Zulip Chat Archive

Stream: Natural sciences

Topic: should scilib and mathlib be separate libraries?


Bulhwi Cha (Jun 30 2023 at 01:13):

Should formalized theories of natural science and engineering be part of Mathlib? Or should they be put together into Scilib, which I hope will be what LeanChemicalTheories will grow to become?

What about formal philosophy, formal linguistics, and mathematical social sciences?

Jireh Loreaux (Jun 30 2023 at 01:22):

I would expect these to be separate. A mono-repo is only useful so long as the pieces are all interconnected. Largely disconnected projects should not be incorporated into mathlib.

Bulhwi Cha (Jun 30 2023 at 01:25):

Moritz Doll said:

I can comment a bit about Hamiltonian mechanics: the correct way of formalizing that is through symplectic geometry (in a sense symplectic geometry is Hamiltonian mechanics).
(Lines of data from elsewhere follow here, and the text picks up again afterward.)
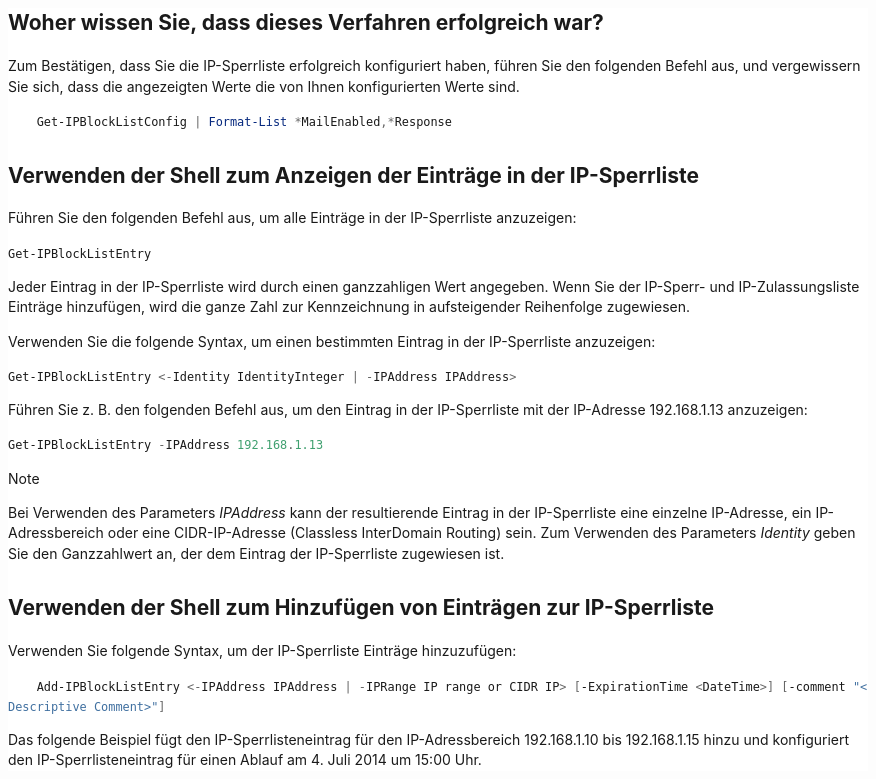 ## Woher wissen Sie, dass dieses Verfahren erfolgreich war?

Zum Bestätigen, dass Sie die IP-Sperrliste erfolgreich konfiguriert haben, führen Sie den folgenden Befehl aus, und vergewissern Sie sich, dass die angezeigten Werte die von Ihnen konfigurierten Werte sind.

```powershell
    Get-IPBlockListConfig | Format-List *MailEnabled,*Response
```

## Verwenden der Shell zum Anzeigen der Einträge in der IP-Sperrliste

Führen Sie den folgenden Befehl aus, um alle Einträge in der IP-Sperrliste anzuzeigen:

```powershell
Get-IPBlockListEntry
```

Jeder Eintrag in der IP-Sperrliste wird durch einen ganzzahligen Wert angegeben. Wenn Sie der IP-Sperr- und IP-Zulassungsliste Einträge hinzufügen, wird die ganze Zahl zur Kennzeichnung in aufsteigender Reihenfolge zugewiesen.

Verwenden Sie die folgende Syntax, um einen bestimmten Eintrag in der IP-Sperrliste anzuzeigen:

```powershell
Get-IPBlockListEntry <-Identity IdentityInteger | -IPAddress IPAddress>
```

Führen Sie z. B. den folgenden Befehl aus, um den Eintrag in der IP-Sperrliste mit der IP-Adresse 192.168.1.13 anzuzeigen:

```powershell
Get-IPBlockListEntry -IPAddress 192.168.1.13
```


> [!NOTE]
> Bei Verwenden des Parameters <EM>IPAddress</EM> kann der resultierende Eintrag in der IP-Sperrliste eine einzelne IP-Adresse, ein IP-Adressbereich oder eine CIDR-IP-Adresse (Classless InterDomain Routing) sein. Zum Verwenden des Parameters <EM>Identity</EM> geben Sie den Ganzzahlwert an, der dem Eintrag der IP-Sperrliste zugewiesen ist.



## Verwenden der Shell zum Hinzufügen von Einträgen zur IP-Sperrliste

Verwenden Sie folgende Syntax, um der IP-Sperrliste Einträge hinzuzufügen:

```powershell
    Add-IPBlockListEntry <-IPAddress IPAddress | -IPRange IP range or CIDR IP> [-ExpirationTime <DateTime>] [-comment "<Descriptive Comment>"]
```

Das folgende Beispiel fügt den IP-Sperrlisteneintrag für den IP-Adressbereich 192.168.1.10 bis 192.168.1.15 hinzu und konfiguriert den IP-Sperrlisteneintrag für einen Ablauf am 4. Juli 2014 um 15:00 Uhr.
For example, symplectic geometry should be part of Mathlib. But does that mean classical mechanics, which includes Hamiltonian mechanics, should be part of Mathlib?

If you want to formalize some theories of natural or social sciences, I think you'd first have to mathematize them most of the time.

Jason Rute (Jun 30 2023 at 02:29):

@Tyler Josephson ⚛️ may have thoughts on this.

Jireh Loreaux (Jun 30 2023 at 03:04):

I would expect libraries like this to use mathlib as a dependency.

Tyler Josephson ⚛️ (Jun 30 2023 at 17:45):

SciLib will use mathlib as a dependency, but I don’t think the reverse makes sense

If scientists need a bit of mathematics that mathlib doesn’t have, they can prove such theorems and store them in SciLib. But mathlib won’t and shouldn’t depend on SciLib - if someone wants to add something to mathlib using a theorem in SciLib, they should first PR the theorem to mathlib.

I expect SciLib to have laxer standards than mathlib. For example, we’ll be happy to have theorems about real numbers that are also true of fields, without generalizing them to fields. We want scientists and engineers to be able to read and understand and add to SciLib, and that will often mean not making the theorems as general as possible (and potentially keeping multiple versions of theorems, too, like 1D mechanics and 3D mechanics, even though 3D generalizes 1D). Mathlib can have the theorems about fields.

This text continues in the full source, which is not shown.